The heavy-handed tactics of Gov. Scott Walker in Wisconsin has awakened the US labor movement, and a wider class consciousness, as much as any event in the past 30 years. Two new polls out in the past 24 hours not only confirm this, they reveal a coalition remarkably similar to the coalition occupying the Capitol in Madison for the last two weeks.

The Pew Research Center’s topline stats show Wisconsinites favoring the public employee unions over Governor Walker by 42-31. But dig deeper. Among the 18-29 set, a vanishing small number of which belong to unions, the number expands to 46-13. Among nonwhites, it expands to 51-19. Among those who make less than $75,000 a year, it’s roughly 48-25 (I had to add a couple numbers together there). The future of the country is strongly on the side of workers in this struggle, forming the backbone of a new progressive alliance, a youth-labor alliance of color.

The New York Times/CBS national poll is even more pronounced. Collective bargaining rights are favored 60-33. 56% oppose cutting worker pay or benefits to fix budget deficits. By a nearly 2-1 margin, people would rather increase taxes than cut public worker pay. These majorities held even in households with no union members. They don’t provide the breakdown among the young or the nonwhite, but I suspect it would be the same.

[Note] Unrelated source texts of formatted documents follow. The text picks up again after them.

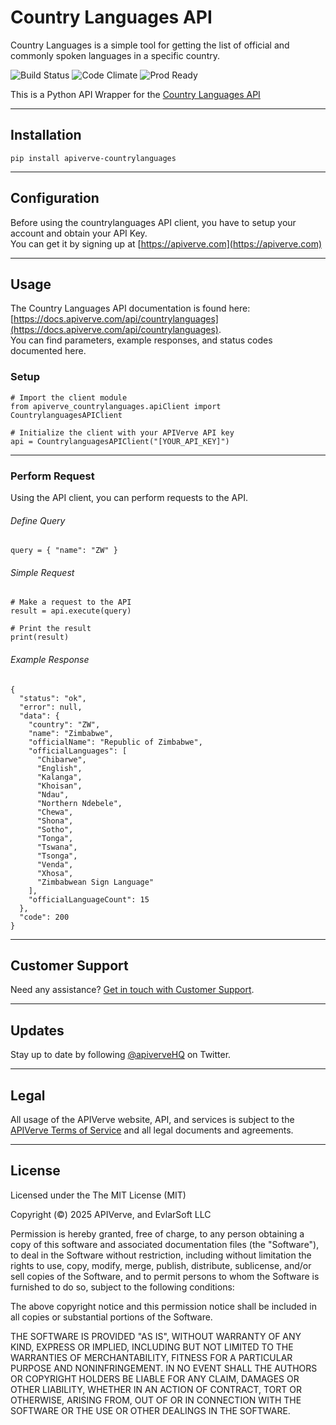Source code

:Country Languages API
============

Country Languages is a simple tool for getting the list of official and commonly spoken languages in a specific country.

![Build Status](https://img.shields.io/badge/build-passing-green)
![Code Climate](https://img.shields.io/badge/maintainability-B-purple)
![Prod Ready](https://img.shields.io/badge/production-ready-blue)

This is a Python API Wrapper for the [Country Languages API](https://apiverve.com/marketplace/api/countrylanguages)

---

## Installation
	pip install apiverve-countrylanguages

---

## Configuration

Before using the countrylanguages API client, you have to setup your account and obtain your API Key.  
You can get it by signing up at [https://apiverve.com](https://apiverve.com)

---

## Usage

The Country Languages API documentation is found here: [https://docs.apiverve.com/api/countrylanguages](https://docs.apiverve.com/api/countrylanguages).  
You can find parameters, example responses, and status codes documented here.

### Setup

```
# Import the client module
from apiverve_countrylanguages.apiClient import CountrylanguagesAPIClient

# Initialize the client with your APIVerve API key
api = CountrylanguagesAPIClient("[YOUR_API_KEY]")
```

---


### Perform Request
Using the API client, you can perform requests to the API.

###### Define Query

```
query = { "name": "ZW" }
```

###### Simple Request

```
# Make a request to the API
result = api.execute(query)

# Print the result
print(result)
```

###### Example Response

```
{
  "status": "ok",
  "error": null,
  "data": {
    "country": "ZW",
    "name": "Zimbabwe",
    "officialName": "Republic of Zimbabwe",
    "officialLanguages": [
      "Chibarwe",
      "English",
      "Kalanga",
      "Khoisan",
      "Ndau",
      "Northern Ndebele",
      "Chewa",
      "Shona",
      "Sotho",
      "Tonga",
      "Tswana",
      "Tsonga",
      "Venda",
      "Xhosa",
      "Zimbabwean Sign Language"
    ],
    "officialLanguageCount": 15
  },
  "code": 200
}
```

---

## Customer Support

Need any assistance? [Get in touch with Customer Support](https://apiverve.com/contact).

---

## Updates
Stay up to date by following [@apiverveHQ](https://twitter.com/apiverveHQ) on Twitter.

---

## Legal

All usage of the APIVerve website, API, and services is subject to the [APIVerve Terms of Service](https://apiverve.com/terms) and all legal documents and agreements.

---

## License
Licensed under the The MIT License (MIT)

Copyright (&copy;) 2025 APIVerve, and EvlarSoft LLC

Permission is hereby granted, free of charge, to any person obtaining a copy of this software and associated documentation files (the "Software"), to deal in the Software without restriction, including without limitation the rights to use, copy, modify, merge, publish, distribute, sublicense, and/or sell copies of the Software, and to permit persons to whom the Software is furnished to do so, subject to the following conditions:

The above copyright notice and this permission notice shall be included in all copies or substantial portions of the Software.

THE SOFTWARE IS PROVIDED "AS IS", WITHOUT WARRANTY OF ANY KIND, EXPRESS OR IMPLIED, INCLUDING BUT NOT LIMITED TO THE WARRANTIES OF MERCHANTABILITY, FITNESS FOR A PARTICULAR PURPOSE AND NONINFRINGEMENT. IN NO EVENT SHALL THE AUTHORS OR COPYRIGHT HOLDERS BE LIABLE FOR ANY CLAIM, DAMAGES OR OTHER LIABILITY, WHETHER IN AN ACTION OF CONTRACT, TORT OR OTHERWISE, ARISING FROM, OUT OF OR IN CONNECTION WITH THE SOFTWARE OR THE USE OR OTHER DEALINGS IN THE SOFTWARE.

The coalition supporting collective bargaining rights usually talks about the issue in the same manner as Phil Merritt, profiled in the NYT/CBS poll. They see it as a matter of basic fairness, and they identify those workers as part of the great middle class, which the malefactors of great wealth have been trying tirelessly to shrink:

Phil Merritt, 67, a retired property manager from Crossville, Tenn., who identifies himself as an independent, explained in a follow-up interview why he opposed weakening bargaining rights for public workers. “I just feel they do a job that needs to be done, and in our country today if you work hard, then you should be able to have a home, be able to save for retirement and you should be able to send your kids to college,” he said. “Most public employees have to struggle to do those things, and generally both spouses must work.”

Yesterday you had Eric Cantor and Mitch Daniels basically intimate that public employees didn’t count as job-holders (Montana’s Brian Schweitzer begs to differ). You have a new Republican Party, animated by a rump south that has consistently stifled workers’ rights, wanting to turn the rest of America that way.

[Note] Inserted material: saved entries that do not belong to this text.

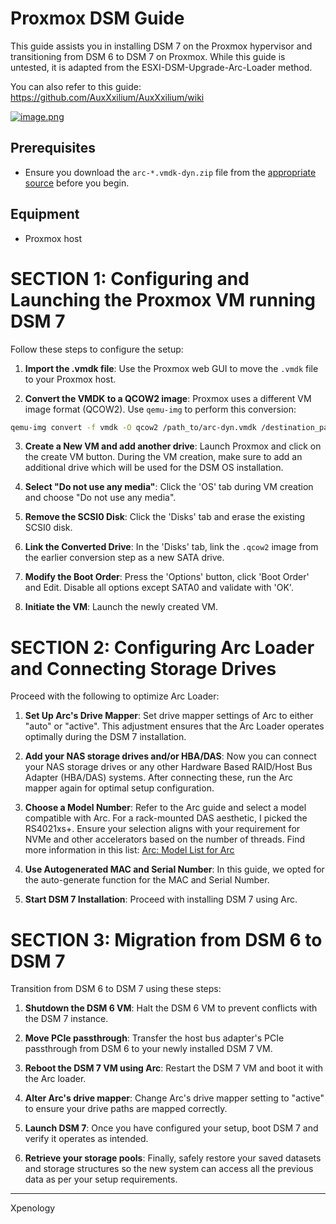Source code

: # Proxmox DSM Guide

This guide assists you in installing DSM 7 on the Proxmox hypervisor and transitioning from DSM 6 to DSM 7 on Proxmox. While this guide is untested, it is adapted from the ESXI-DSM-Upgrade-Arc-Loader method. 

You can also refer to this guide: https://github.com/AuxXxilium/AuxXxilium/wiki

[![image.png](https://i.postimg.cc/B6y2Q23Y/image.png)](https://postimg.cc/ftcV8tJm)

## Prerequisites

- Ensure you download the `arc-*.vmdk-dyn.zip` file from the [appropriate source](https://github.com/AuxXxilium/arc/releases) before you begin.

## Equipment

- Proxmox host

# SECTION 1: Configuring and Launching the Proxmox VM running DSM 7

Follow these steps to configure the setup:

1. **Import the .vmdk file**: Use the Proxmox web GUI to move the `.vmdk` file to your Proxmox host.

2. **Convert the VMDK to a QCOW2 image**: Proxmox uses a different VM image format (QCOW2). Use `qemu-img` to perform this conversion:

```bash
qemu-img convert -f vmdk -O qcow2 /path_to/arc-dyn.vmdk /destination_path/arc-dyn.qcow2
```

3. **Create a New VM and add another drive**: Launch Proxmox and click on the create VM button. During the VM creation, make sure to add an additional drive which will be used for the DSM OS installation.

4. **Select "Do not use any media"**: Click the 'OS' tab during VM creation and choose "Do not use any media".

5. **Remove the SCSI0 Disk**: Click the 'Disks' tab and erase the existing SCSI0 disk.

6. **Link the Converted Drive**: In the 'Disks' tab, link the  `.qcow2` image from the earlier conversion step as a new SATA drive.

7. **Modify the Boot Order**: Press the 'Options' button, click 'Boot Order' and Edit. Disable all options except SATA0 and validate with 'OK'. 

8. **Initiate the VM**: Launch the newly created VM.

# SECTION 2: Configuring Arc Loader and Connecting Storage Drives

Proceed with the following to optimize Arc Loader:

1. **Set Up Arc's Drive Mapper**: Set drive mapper settings of Arc to either "auto" or "active". This adjustment ensures that the Arc Loader operates optimally during the DSM 7 installation.

2. **Add your NAS storage drives and/or HBA/DAS**: Now you can connect your NAS storage drives or any other Hardware Based RAID/Host Bus Adapter (HBA/DAS) systems. After connecting these, run the Arc mapper again for optimal setup configuration.

3. **Choose a Model Number**: Refer to the Arc guide and select a model compatible with Arc. For a rack-mounted DAS aesthetic, I picked the RS4021xs+. Ensure your selection aligns with your requirement for NVMe and other accelerators based on the number of threads. Find more information in this list: [Arc: Model List for Arc](https://github.com/AuxXxilium/AuxXxilium/wiki/Arc:-Model-List-for-Arc)
   
4. **Use Autogenerated MAC and Serial Number**: In this guide, we opted for the auto-generate function for the MAC and Serial Number.

5. **Start DSM 7 Installation**: Proceed with installing DSM 7 using Arc.

# SECTION 3: Migration from DSM 6 to DSM 7

Transition from DSM 6 to DSM 7 using these steps:

1. **Shutdown the DSM 6 VM**: Halt the DSM 6 VM to prevent conflicts with the DSM 7 instance.

2. **Move PCIe passthrough**: Transfer the host bus adapter's PCIe passthrough from DSM 6 to your newly installed DSM 7 VM.

3. **Reboot the DSM 7 VM using Arc**: Restart the DSM 7 VM and boot it with the Arc loader.

4. **Alter Arc's drive mapper**: Change Arc's drive mapper setting to "active" to ensure your drive paths are mapped correctly.

5. **Launch DSM 7**: Once you have configured your setup, boot DSM 7 and verify it operates as intended.

6. **Retrieve your storage pools**: Finally, safely restore your saved datasets and storage structures so the new system can access all the previous data as per your setup requirements.



---
Xpenology
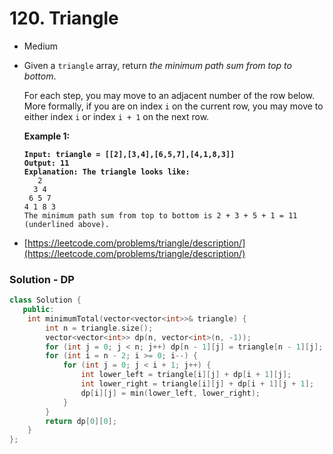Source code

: # 120. Triangle

* Medium
*   Given a `triangle` array, return _the minimum path sum from top to bottom_.

    For each step, you may move to an adjacent number of the row below. More formally, if you are on index `i` on the current row, you may move to either index `i` or index `i + 1` on the next row.

    &#x20;

    **Example 1:**

    <pre><code><strong>Input: triangle = [[2],[3,4],[6,5,7],[4,1,8,3]]
    </strong><strong>Output: 11
    </strong><strong>Explanation: The triangle looks like:
    </strong>   2
      3 4
     6 5 7
    4 1 8 3
    The minimum path sum from top to bottom is 2 + 3 + 5 + 1 = 11 (underlined above).
    </code></pre>


* [https://leetcode.com/problems/triangle/description/](https://leetcode.com/problems/triangle/description/)

### Solution - DP

```cpp
class Solution {
   public:
    int minimumTotal(vector<vector<int>>& triangle) {
        int n = triangle.size();
        vector<vector<int>> dp(n, vector<int>(n, -1));
        for (int j = 0; j < n; j++) dp[n - 1][j] = triangle[n - 1][j];
        for (int i = n - 2; i >= 0; i--) {
            for (int j = 0; j < i + 1; j++) {
                int lower_left = triangle[i][j] + dp[i + 1][j];
                int lower_right = triangle[i][j] + dp[i + 1][j + 1];
                dp[i][j] = min(lower_left, lower_right);
            }
        }
        return dp[0][0];
    }
};
```
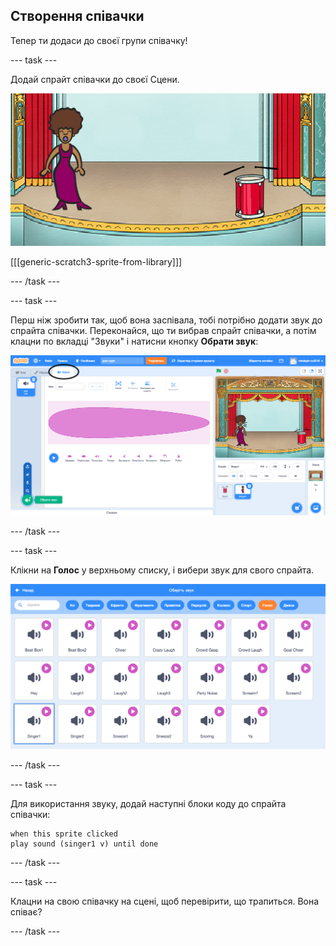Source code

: ## Створення співачки

Тепер ти додаси до своєї групи співачку!

--- task ---

Додай спрайт співачки до своєї Сцени.

![знімок екрана](images/band-singer-mic.png)

[[[generic-scratch3-sprite-from-library]]]

--- /task ---

--- task ---

Перш ніж зробити так, щоб вона заспівала, тобі потрібно додати звук до спрайта співачки. Переконайся, що ти вибрав спрайт співачки, а потім клацни по вкладці "Звуки" і натисни кнопку **Обрати звук**:

![знімок екрана](images/band-import-sound-annotated.png)

--- /task ---

--- task ---

Клікни на **Голос** у верхньому списку, і вибери звук для свого спрайта.

![знімок екрана](images/band-choose-sound.png)

--- /task ---

--- task ---

Для використання звуку, додай наступні блоки коду до спрайта співачки:

```blocks3
when this sprite clicked
play sound (singer1 v) until done
```

--- /task ---

--- task ---

Клацни на свою співачку на сцені, щоб перевірити, що трапиться. Вона співає?

--- /task ---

But the people don’t agree. They identify with workers who are having their rights in the workplace taken from them. They have bad bosses too. They’d welcome the same protections. They want to believe in an American dream again, and they see the people who protect their streets, fight their fires, process their benefit checks, take their pictures at the DMV, guard their prisons and keep the infrastructure of democracy rolling along as friends and brothers in a struggle against an imbalanced and out-of-control structure of wealth. They see unions as integral to being able to regain that balance. And they understand that a union without the ability to bargain is no union at all, and will quickly fizzle, as they have in other states that were successful in what Governor Walker is attempting.

We need unions because we need some group at a level of society that can be heard to argue for the benefits of a productive economy to flow to the working man and woman. Thanks to the shock of what Scott Walker is doing in Wisconsin, as well as other right-wing Governors across the country (John Kasich is also violating current collective bargaining agreements by refusing to meet with unions in Ohio), those groups are getting heard, by new coalitions who are using the same techniques, pooling their voices to stand up for the rights of everyone. While ultimately, the fight in Wisconsin and elsewhere is a rearguard action, it has awakened a sense of purpose and self-worth in a broad swath of America. I truly believe that because I saw it with my own eyes.

The employed, the unemployed, the unionized, the non-unionized, the private sector and the public sector have come together in one corner of the Upper Midwest to say no, that they matter, and that they will have themselves and their friends treated as such. Nothing scares the elites more than unity and organization.